Why does the following code produce an access violation error? (PC ver 7.00.350)
#include <stdio.h>
#include <stdlib.h>
int main(void)
{ char *c = "xxx...xxx";
sprintf(c+3, "%d", 123);
printf(c); // should print: xxx123
return 0;
}
It's because you are trying to change a string constant.
#include <stdio.h>
#include <stdlib.h>
int main(void)
{ char c[12] = "xxx...xxx";
sprintf(&c[3], "%d", 123);
printf(c); // should print: xxx123
return 0;
}
Or, most correctly....
#include <stdio.h>
#include <stdlib.h>
int main(void)
{ char c[8];
sprintf(c, "xxx%d", 123);
printf(c); // should print: xxx123
return 0;
}
Thanx -- I "should" have thought about it but... :)
This one works okay too:
#include <stdio.h>
#include <stdlib.h>
int main(void)
{ char c[] = "xxx...xxx"; // <--- c[] instead of *c
sprintf(c+3, "%d", 123);
printf(c); // should print: xxx123
return 0;
}
Quote from: akko on July 13, 2012, 01:34:56 PM
Thanx -- I "should" have thought about it but... :)
No worries... glad I could help.
Quote from: akko on July 13, 2012, 11:53:53 AM
Why does the following code produce an access violation error? (PC ver 7.00.350)

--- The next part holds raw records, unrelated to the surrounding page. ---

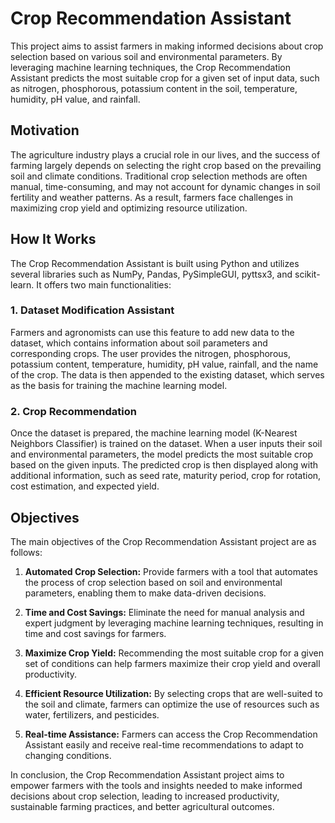 # Crop Recommendation Assistant

This project aims to assist farmers in making informed decisions about crop selection based on various soil and environmental parameters. By leveraging machine learning techniques, the Crop Recommendation Assistant predicts the most suitable crop for a given set of input data, such as nitrogen, phosphorous, potassium content in the soil, temperature, humidity, pH value, and rainfall.

## Motivation

The agriculture industry plays a crucial role in our lives, and the success of farming largely depends on selecting the right crop based on the prevailing soil and climate conditions. Traditional crop selection methods are often manual, time-consuming, and may not account for dynamic changes in soil fertility and weather patterns. As a result, farmers face challenges in maximizing crop yield and optimizing resource utilization.

## How It Works

The Crop Recommendation Assistant is built using Python and utilizes several libraries such as NumPy, Pandas, PySimpleGUI, pyttsx3, and scikit-learn. It offers two main functionalities:

### 1. Dataset Modification Assistant

Farmers and agronomists can use this feature to add new data to the dataset, which contains information about soil parameters and corresponding crops. The user provides the nitrogen, phosphorous, potassium content, temperature, humidity, pH value, rainfall, and the name of the crop. The data is then appended to the existing dataset, which serves as the basis for training the machine learning model.

### 2. Crop Recommendation

Once the dataset is prepared, the machine learning model (K-Nearest Neighbors Classifier) is trained on the dataset. When a user inputs their soil and environmental parameters, the model predicts the most suitable crop based on the given inputs. The predicted crop is then displayed along with additional information, such as seed rate, maturity period, crop for rotation, cost estimation, and expected yield.

## Objectives

The main objectives of the Crop Recommendation Assistant project are as follows:

1. **Automated Crop Selection:** Provide farmers with a tool that automates the process of crop selection based on soil and environmental parameters, enabling them to make data-driven decisions.

2. **Time and Cost Savings:** Eliminate the need for manual analysis and expert judgment by leveraging machine learning techniques, resulting in time and cost savings for farmers.

3. **Maximize Crop Yield:** Recommending the most suitable crop for a given set of conditions can help farmers maximize their crop yield and overall productivity.

4. **Efficient Resource Utilization:** By selecting crops that are well-suited to the soil and climate, farmers can optimize the use of resources such as water, fertilizers, and pesticides.

5. **Real-time Assistance:** Farmers can access the Crop Recommendation Assistant easily and receive real-time recommendations to adapt to changing conditions.

In conclusion, the Crop Recommendation Assistant project aims to empower farmers with the tools and insights needed to make informed decisions about crop selection, leading to increased productivity, sustainable farming practices, and better agricultural outcomes.
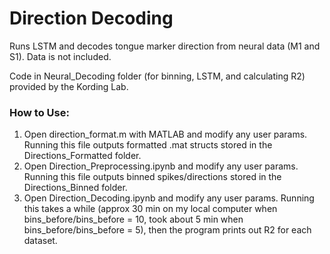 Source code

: # Direction Decoding
Runs LSTM and decodes tongue marker direction from neural data (M1 and S1). Data is not included.

Code in Neural_Decoding folder (for binning, LSTM, and calculating R2) provided by the Kording Lab.

### How to Use:
1. Open direction_format.m with MATLAB and modify any user params. Running this file outputs formatted .mat structs stored in the Directions_Formatted folder.
2. Open Direction_Preprocessing.ipynb and modify any user params. Running this file outputs binned spikes/directions stored in the Directions_Binned folder.
3. Open Direction_Decoding.ipynb and modify any user params. Running this takes a while (approx 30 min on my local computer when bins_before/bins_before = 10, took about 5 min when bins_before/bins_before = 5), then the program prints out R2 for each dataset. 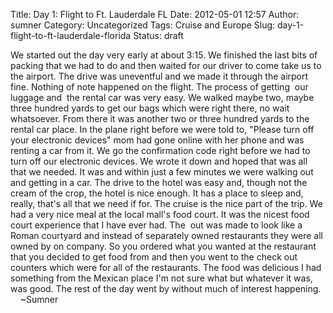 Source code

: Title: Day 1: Flight to Ft. Lauderdale FL
Date: 2012-05-01 12:57
Author: sumner
Category: Uncategorized
Tags: Cruise and Europe
Slug: day-1-flight-to-ft-lauderdale-florida
Status: draft

We started out the day very early at about 3:15. We finished the last
bits of packing that we had to do and then waited for our driver to come
take us to the airport. The drive was uneventful and we made it through
the airport fine. Nothing of note happened on the flight. The process of
getting  our luggage and  the rental car was very easy. We walked maybe
two, maybe three hundred yards to get our bags which were right there,
no wait whatsoever. From there it was another two or three hundred yards
to the rental car place. In the plane right before we were told to,
"Please turn off your electronic devices" mom had gone online with her
phone and was renting a car from it. We go the confirmation code right
before we had to turn off our electronic devices. We wrote it down and
hoped that was all that we needed. It was and within just a few minutes
we were walking out and getting in a car. The drive to the hotel was
easy and, though not the cream of the crop, the hotel is nice enough. It
has a place to sleep and, really, that's all that we need if for. The
cruise is the nice part of the trip. We had a very nice meal at the
local mall's food court. It was the nicest food court experience that I
have ever had. The  out was made to look like a Roman courtyard and
instead of separately owned restaurants they were all owned by on
company. So you ordered what you wanted at the restaurant that you
decided to get food from and then you went to the check out counters
which were for all of the restaurants. The food was delicious I had
something from the Mexican place I'm not sure what but whatever it was,
was good. The rest of the day went by without much of interest
happening.  
    \~Sumner
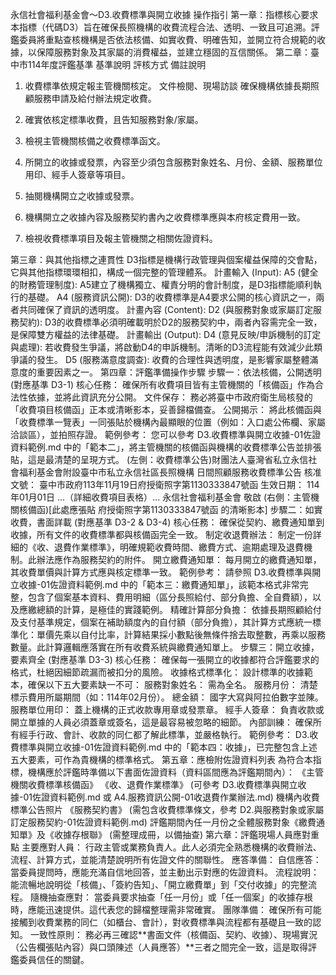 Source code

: 永信社會福利基金會～D3.收費標準與開立收據 操作指引
第一章：指標核心要求
本指標（代碼D3）旨在確保長照機構的收費流程合法、透明、一致且可追溯。評鑑委員將重點查核機構是否依法核備、如實收費、明確告知，並開立符合規範的收據，以保障服務對象及其家屬的消費權益，並建立穩固的互信關係。
第二章：臺中市114年度評鑑基準
基準說明
評核方式
備註說明
1. 收費標準依規定報主管機關核定。
文件檢閱、現場訪談
確保機構依據長期照顧服務申請及給付辦法規定收費。
2. 確實依核定標準收費，且告知服務對象/家屬。
1. 檢視主管機關核備之收費標準函文。

3. 所開立的收據或發票，內容至少須包含服務對象姓名、月份、金額、服務單位用印、經手人簽章等項目。
2. 抽閱機構開立之收據或發票。

4. 機構開立之收據內容及服務契約書內之收費標準應與本府核定費用一致。
3. 檢視收費標準項目及報主管機關之相關佐證資料。

第三章：與其他指標之連貫性
D3指標是機構行政管理與個案權益保障的交會點，它與其他指標環環相扣，構成一個完整的管理體系。
計畫輸入 (Input):
A5 (健全的財務管理制度): A5建立了機構獨立、權責分明的會計制度，是D3指標能順利執行的基礎。
A4 (服務資訊公開): D3的收費標準是A4要求公開的核心資訊之一，兩者共同確保了資訊的透明度。
計畫內容 (Content):
D2 (與服務對象或家屬訂定服務契約): D3的收費標準必須明確載明於D2的服務契約中，兩者內容需完全一致，是保障雙方權益的法律基礎。
計畫輸出 (Output):
D4 (意見反映/申訴機制的訂定與處理): 若收費發生爭議，將啟動D4的申訴機制。清晰的D3流程能有效減少此類爭議的發生。
D5 (服務滿意度調查): 收費的合理性與透明度，是影響家屬整體滿意度的重要因素之一。
第四章：評鑑準備操作步驟
步驟一：依法核備，公開透明 (對應基準 D3-1)
核心任務： 確保所有收費項目皆有主管機關的「核備函」作為合法性依據，並將此資訊充分公開。
文件保存： 務必將臺中市政府衛生局核發的「收費項目核備函」正本或清晰影本，妥善歸檔備查。
公開揭示： 將此核備函與「收費標準一覽表」一同張貼於機構內最顯眼的位置（例如：入口處公佈欄、家屬洽談區），並拍照存證。
範例參考：您可以參考 D3.收費標準與開立收據-01佐證資料範例.md 中的「範本二」，將主管機關的核備函與機構的收費標準公告並排張貼，這是最清楚的呈現方式。(左側：收費標準公告)財團法人臺灣省私立永信社會福利基金會附設臺中市私立永信社區長照機構日間照顧服務收費標準公告核准文號： 臺中市政府113年11月19日府授衛照字第1130333847號函生效日期： 114年01月01日...（詳細收費項目表格）...永信社會福利基金會 敬啟(右側：主管機關核備函)[此處應張貼 府授衛照字第1130333847號函 的清晰影本]
步驟二：如實收費，書面詳載 (對應基準 D3-2 & D3-4)
核心任務： 確保從契約、繳費通知單到收據，所有文件的收費標準都與核備函完全一致。
制定收退費辦法： 制定一份詳細的《收、退費作業標準》，明確規範收費時間、繳費方式、逾期處理及退費機制。此辦法應作為服務契約的附件。
開立繳費通知單： 每月開立的繳費通知單，其收費單價與計算方式應與核定標準一致。
範例參考：請參照 D3.收費標準與開立收據-01佐證資料範例.md 中的「範本三：繳費通知單」，該範本格式非常完整，包含了個案基本資料、費用明細（區分長照給付、部分負擔、全自費額），以及應繳總額的計算，是極佳的實踐範例。
精確計算部分負擔： 依據長期照顧給付及支付基準規定，個案在補助額度內的自付額（部分負擔），其計算方式應統一標準化：單價先乘以自付比率，計算結果採小數點後無條件捨去取整數，再乘以服務數量。此計算邏輯應落實在所有收費系統與繳費通知單上。
步驟三：開立收據，要素齊全 (對應基準 D3-3)
核心任務： 確保每一張開立的收據都符合評鑑要求的格式，杜絕因細節疏漏而被扣分的風險。
收據格式標準化： 設計標準的收據範本，確保以下五大要素缺一不可：
服務對象姓名： 需為全名。
服務月份： 清楚標示費用所屬期間（如：114年02月份）。
總金額： 國字大寫與阿拉伯數字並陳。
服務單位用印： 蓋上機構的正式收款專用章或發票章。
經手人簽章： 負責收款或開立單據的人員必須蓋章或簽名，這是最容易被忽略的細節。
內部訓練： 確保所有經手行政、會計、收款的同仁都了解此標準，並嚴格執行。
範例參考：D3.收費標準與開立收據-01佐證資料範例.md 中的「範本四：收據」，已完整包含上述五大要素，可作為貴機構的標準格式。
第五章：應檢附佐證資料列表
為符合本指標，機構應於評鑑時準備以下書面佐證資料（資料區間應為評鑑期間內）：
《主管機關收費標準核備函》
《收、退費作業標準》 (可參考 D3.收費標準與開立收據-01佐證資料範例.md 或 A4.服務資訊公開-01收退費作業辦法.md)
機構內收費標準公告照片
《服務契約書》 (需包含收費標準條文，參考 D2.與服務對象或家屬訂定服務契約-01佐證資料範例.md)
評鑑期間內任一月份之全體服務對象《繳費通知單》及《收據存根聯》 (需整理成冊，以備抽查)
第六章：評鑑現場人員應對重點
主要應對人員：
行政主管或業務負責人。此人必須完全熟悉機構的收費辦法、流程、計算方式，並能清楚說明所有佐證文件的關聯性。
應答準備：
自信應答： 當委員提問時，應能充滿自信地回答，並主動出示對應的佐證資料。
流程說明： 能流暢地說明從「核備」、「簽約告知」、「開立繳費單」到「交付收據」的完整流程。
隨機抽查應對： 當委員要求抽查「任一月份」或「任一個案」的收據存根時，應能迅速提供。這代表您的歸檔整理需非常確實。
團隊準備：
確保所有可能接觸到收費業務的同仁（如櫃台、會計），對收費標準與流程都有基礎且一致的認知。
一致性原則：
務必再三確認**書面文件（核備函、契約、收據）、現場實況（公告欄張貼內容）與口頭陳述（人員應答）**三者之間完全一致，這是取得評鑑委員信任的關鍵。
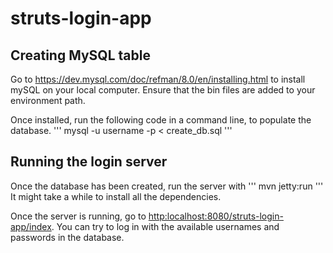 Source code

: # struts-login-app

## Creating MySQL table
Go to <https://dev.mysql.com/doc/refman/8.0/en/installing.html> to install mySQL on your local computer.
Ensure that the bin files are added to your environment path.

Once installed, run the following code in a command line, to populate the database.
'''
mysql -u username -p < create_db.sql
'''

## Running the login server
Once the database has been created, run the server with
'''
mvn jetty:run
'''
It might take a while to install all the dependencies.

Once the server is running, go to <http:localhost:8080/struts-login-app/index>.
You can try to log in with the available usernames and passwords in the database.
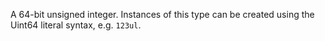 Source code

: A 64-bit unsigned integer. Instances of this type can be created using the Uint64 literal syntax, e.g. `123ul`.
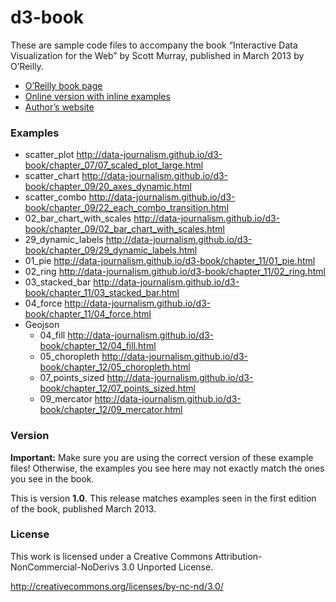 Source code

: # d3-book

These are sample code files to accompany the book “Interactive Data Visualization for the Web” by Scott Murray, published in March 2013 by O’Reilly.

- [O’Reilly book page](http://shop.oreilly.com/product/0636920026938.do)
- [Online version with inline examples](http://chimera.labs.oreilly.com/books/1230000000345)
- [Author’s website](http://alignedleft.com/)

### Examples
- scatter_plot http://data-journalism.github.io/d3-book/chapter_07/07_scaled_plot_large.html
- scatter_chart http://data-journalism.github.io/d3-book/chapter_09/20_axes_dynamic.html
- scatter_combo http://data-journalism.github.io/d3-book/chapter_09/22_each_combo_transition.html
- 02_bar_chart_with_scales http://data-journalism.github.io/d3-book/chapter_09/02_bar_chart_with_scales.html
- 29_dynamic_labels http://data-journalism.github.io/d3-book/chapter_09/29_dynamic_labels.html
- 01_pie http://data-journalism.github.io/d3-book/chapter_11/01_pie.html
- 02_ring http://data-journalism.github.io/d3-book/chapter_11/02_ring.html
- 03_stacked_bar http://data-journalism.github.io/d3-book/chapter_11/03_stacked_bar.html
- 04_force http://data-journalism.github.io/d3-book/chapter_11/04_force.html
- Geojson
  - 04_fill http://data-journalism.github.io/d3-book/chapter_12/04_fill.html
  - 05_choropleth  http://data-journalism.github.io/d3-book/chapter_12/05_choropleth.html
  - 07_points_sized  http://data-journalism.github.io/d3-book/chapter_12/07_points_sized.html
  - 09_mercator http://data-journalism.github.io/d3-book/chapter_12/09_mercator.html

### Version

**Important:** Make sure you are using the correct version of these example files!  Otherwise, the examples you see here may not exactly match the ones you see in the book.

This is version **1.0**.  This release matches examples seen in the first edition of the book, published March 2013.



### License

This work is licensed under a Creative Commons Attribution-NonCommercial-NoDerivs 3.0 Unported License.

http://creativecommons.org/licenses/by-nc-nd/3.0/
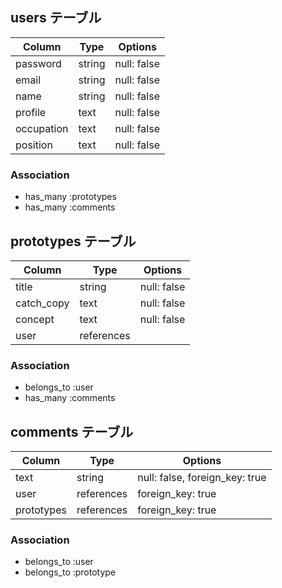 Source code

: ## users テーブル

| Column    | Type   | Options     |
| --------- | ------ | ----------- |
| password  | string | null: false |
| email     | string | null: false |
| name      | string | null: false |
| profile   | text   | null: false |
| occupation| text   | null: false |
| position  | text   | null: false |


### Association

- has_many :prototypes
- has_many :comments

## prototypes テーブル
| Column    | Type      | Options     |
| --------- | --------- | ----------- |
| title     | string    | null: false |
| catch_copy| text      | null: false |
| concept   | text      | null: false |
| user      | references|             |

### Association

- belongs_to :user
- has_many :comments

## comments テーブル

| Column    | Type       | Options                        |
| --------- | ---------- | ------------------------------ |
| text      | string     | null: false, foreign_key: true |
| user      | references |              foreign_key: true |
| prototypes| references |              foreign_key: true |

### Association

- belongs_to :user
- belongs_to :prototype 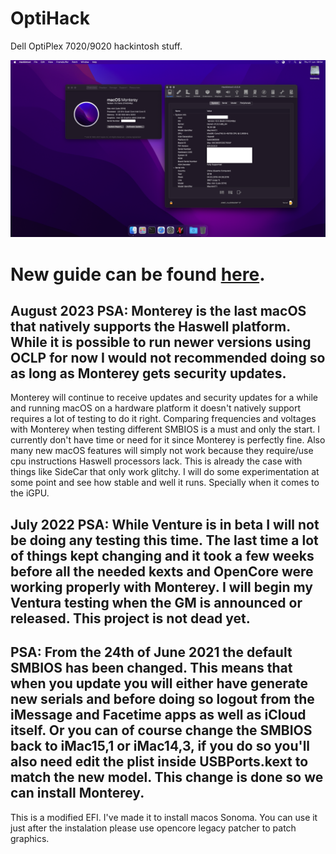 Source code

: # OptiHack
Dell OptiPlex 7020/9020 hackintosh stuff.

![Montedell](/images/Monterey.png?raw=true)

# New guide can be found [here](https://zearp.github.io/OptiHack/).

## August 2023 PSA: Monterey is the last macOS that natively supports the Haswell platform. While it is possible to run newer versions using OCLP for now I would not recommended doing so as long as Monterey gets security updates.

Monterey will continue to receive updates and security updates for a while and running macOS on a hardware platform it doesn't natively support requires a lot of testing to do it right. Comparing frequencies and voltages with Monterey when testing different SMBIOS is a must and only the start. I currently don't have time or need for it since Monterey is perfectly fine. Also many new macOS features will simply not work because they require/use cpu instructions Haswell processors lack. This is already the case with things like SideCar that only work glitchy. I will do some experimentation at some point and see how stable and well it runs. Specially when it comes to the iGPU.

## July 2022 PSA: While Venture is in beta I will not be doing any testing this time. The last time a lot of things kept changing and it took a few weeks before all the needed kexts and OpenCore were working properly with Monterey. I will begin my Ventura testing when the GM is announced or released. This project is not dead yet.

## PSA: From the 24th of June 2021 the default SMBIOS has been changed. This means that when you update you will either have generate new serials and before doing so logout from the iMessage and Facetime apps as well as iCloud itself. Or you can of course change the SMBIOS back to iMac15,1 or iMac14,3, if you do so you'll also need edit the plist inside USBPorts.kext to match the new model. This change is done so we can install Monterey.



This is a modified EFI. I've made it to install macos Sonoma. You can use it just after the instalation please use opencore legacy patcher to patch graphics.


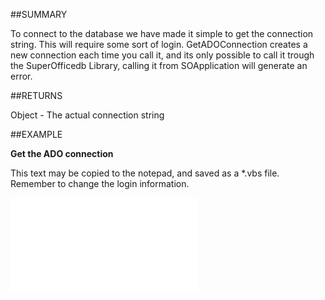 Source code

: 
##SUMMARY


To connect to the database we have made it simple to get the connection string. This will require some sort of login. GetADOConnection creates a new connection each time you call it, and its only possible to call it trough the SuperOfficedb Library, calling it from SOApplication will generate an error.



##RETURNS

Object - The actual connection string


##EXAMPLE

**Get the ADO connection**

This text may be copied to the notepad, and saved as a *.vbs file. Remember to change the login information.

![](..\..\Examples\vbs\Database.GetADOConnection.vbs.txt)

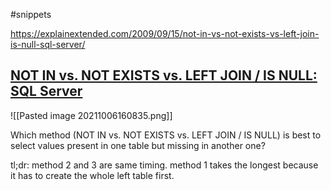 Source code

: #snippets 

https://explainextended.com/2009/09/15/not-in-vs-not-exists-vs-left-join-is-null-sql-server/

## [NOT IN vs. NOT EXISTS vs. LEFT JOIN / IS NULL: SQL Server](https://explainextended.com/2009/09/15/not-in-vs-not-exists-vs-left-join-is-null-sql-server/)

![[Pasted image 20211006160835.png]]

Which method (NOT IN vs. NOT EXISTS vs. LEFT JOIN / IS NULL) is best to select values present in one table but missing in another one?

tl;dr: method 2 and 3 are same timing. method 1 takes the longest because it has to create the whole left table first.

Don't know if it is clear to you. The error is not in the sprintf call but in
char *c = "xxx...xxx";
Quote from: czerny on July 13, 2012, 07:11:22 PM
Don't know if it is clear to you. The error is not in the sprintf call but in
char *c = "xxx...xxx";
Hi Czerny:
There's nothing wrong with using a pointer to a string constant, it's done all the time.
The access violation comes from attempting to change a constant value; the string in this case.